Lawrence City Commission to consider new scoring guide to help make spending decisions

photo by: Mike Yoder

Lawrence City Hall, 6 E. Sixth St., is pictured Thursday, July 7, 2016.

As part of their effort to better prioritize their budget decisions, city leaders will soon consider a new scoring guide that would affect how millions of tax dollars are spent.

As part of its meeting Tuesday, the Lawrence City Commission will consider approving a proposed priority-based budgeting scoring matrix, which will identify spending priorities by scoring city programs against the commission’s new strategic plan. Danielle Buschkoetter, budget and strategic initiatives administrator, said the matrix was intended to build on the city’s recent budget prioritization efforts.

“I think this is a continuation of what we have been trying to accomplish over the last couple years, and I think this is a really good next step in this process,” Buschkoetter said.

The scoring matrix ties into the city’s priority-based budgeting process, which aims to better identify the cost of city services, help link funding decisions to commission priorities, and help identify potential efficiencies, according to a city staff memo to the commission.

The commission adopted its new strategic plan last year, replacing one created in 2017. The plan lays out five goals, or outcomes, and six commitments the city will make as it pursues those outcomes. The outcomes are a welcoming and vibrant community; safe and functional neighborhoods; trusted public and community-based safety; economic security and a sustainable local economy; and well-maintained, functional and efficient infrastructure. Among other things, the commitments include community engagement, equity and inclusion, sound fiscal stewardship and environmental sustainability.

Buschkoetter said the new priority-based scoring method would be specifically for city programs and services. That includes a variety of services the city provides, such as water treatment, solid waste pickup and public transit service.

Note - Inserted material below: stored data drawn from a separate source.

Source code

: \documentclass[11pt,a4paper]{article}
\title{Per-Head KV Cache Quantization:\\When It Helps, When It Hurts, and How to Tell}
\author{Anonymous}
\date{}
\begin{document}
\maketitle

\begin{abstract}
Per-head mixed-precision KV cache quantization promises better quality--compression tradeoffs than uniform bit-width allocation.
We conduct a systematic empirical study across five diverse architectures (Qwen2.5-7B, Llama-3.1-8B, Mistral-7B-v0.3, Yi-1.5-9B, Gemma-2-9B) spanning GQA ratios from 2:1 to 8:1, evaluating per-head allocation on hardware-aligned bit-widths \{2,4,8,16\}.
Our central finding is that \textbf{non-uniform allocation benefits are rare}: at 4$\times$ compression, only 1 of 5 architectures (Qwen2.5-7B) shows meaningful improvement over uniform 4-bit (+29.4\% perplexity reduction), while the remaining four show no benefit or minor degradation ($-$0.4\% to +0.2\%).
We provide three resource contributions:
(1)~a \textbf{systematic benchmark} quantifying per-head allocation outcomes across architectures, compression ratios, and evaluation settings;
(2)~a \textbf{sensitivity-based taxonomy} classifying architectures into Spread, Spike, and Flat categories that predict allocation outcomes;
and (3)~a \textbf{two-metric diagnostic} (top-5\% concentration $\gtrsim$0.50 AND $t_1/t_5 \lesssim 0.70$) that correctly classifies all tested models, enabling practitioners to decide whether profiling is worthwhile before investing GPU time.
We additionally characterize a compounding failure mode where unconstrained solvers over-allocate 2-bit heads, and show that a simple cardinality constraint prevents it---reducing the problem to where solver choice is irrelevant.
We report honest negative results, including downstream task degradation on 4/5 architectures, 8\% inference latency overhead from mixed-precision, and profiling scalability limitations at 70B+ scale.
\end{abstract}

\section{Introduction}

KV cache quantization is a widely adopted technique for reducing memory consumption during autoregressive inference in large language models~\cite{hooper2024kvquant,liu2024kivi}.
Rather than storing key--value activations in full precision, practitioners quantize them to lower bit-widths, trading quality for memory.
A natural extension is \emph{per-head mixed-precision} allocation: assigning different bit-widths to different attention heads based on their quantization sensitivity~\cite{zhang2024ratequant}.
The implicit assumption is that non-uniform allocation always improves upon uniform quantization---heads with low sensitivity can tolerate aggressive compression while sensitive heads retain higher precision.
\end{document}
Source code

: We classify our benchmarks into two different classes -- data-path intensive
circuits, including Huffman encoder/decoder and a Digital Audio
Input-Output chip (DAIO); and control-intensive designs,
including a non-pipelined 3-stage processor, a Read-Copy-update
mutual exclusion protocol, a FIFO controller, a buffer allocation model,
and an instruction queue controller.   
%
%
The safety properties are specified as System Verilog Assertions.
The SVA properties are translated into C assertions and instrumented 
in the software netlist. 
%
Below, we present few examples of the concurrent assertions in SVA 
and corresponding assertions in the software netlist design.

As part of the scoring process, each city program would be classified into one of two groups and scored against the matrix, according to the memo. The two groups would be community programs, such as planning or trash collection, and internal governance programs, such as staff training or accounts payable. City departments would then assign each program or service a score based on how well it aligns with the outcomes and commitments of the strategic plan, and then they would place the programs into quartiles based on the overall score. Those scores would then be reviewed by cross-departmental groups of city staff members to ensure consistency across departments and would go through a final analysis and review before being presented to the City Commission for consideration.

The scoring process for programs and services wouldn’t be the first such system adopted by city government. The city already established a similar scoring process over the summer for prioritizing capital improvement projects.

Because of financial uncertainty related to the coronavirus pandemic, the city adopted a $291 million “placeholder” budget for 2021, which the commission will make its first amendments to this spring.

The City Commission will convene virtually at 5:45 p.m. Tuesday with limited staff in place at City Hall, 6 E. Sixth St. The city has asked that residents participate in the meeting virtually if they are able to do so. A link to register for the Zoom meeting and directions to submit written public comment are included in the agenda that is available on the city’s website, lawrenceks.org.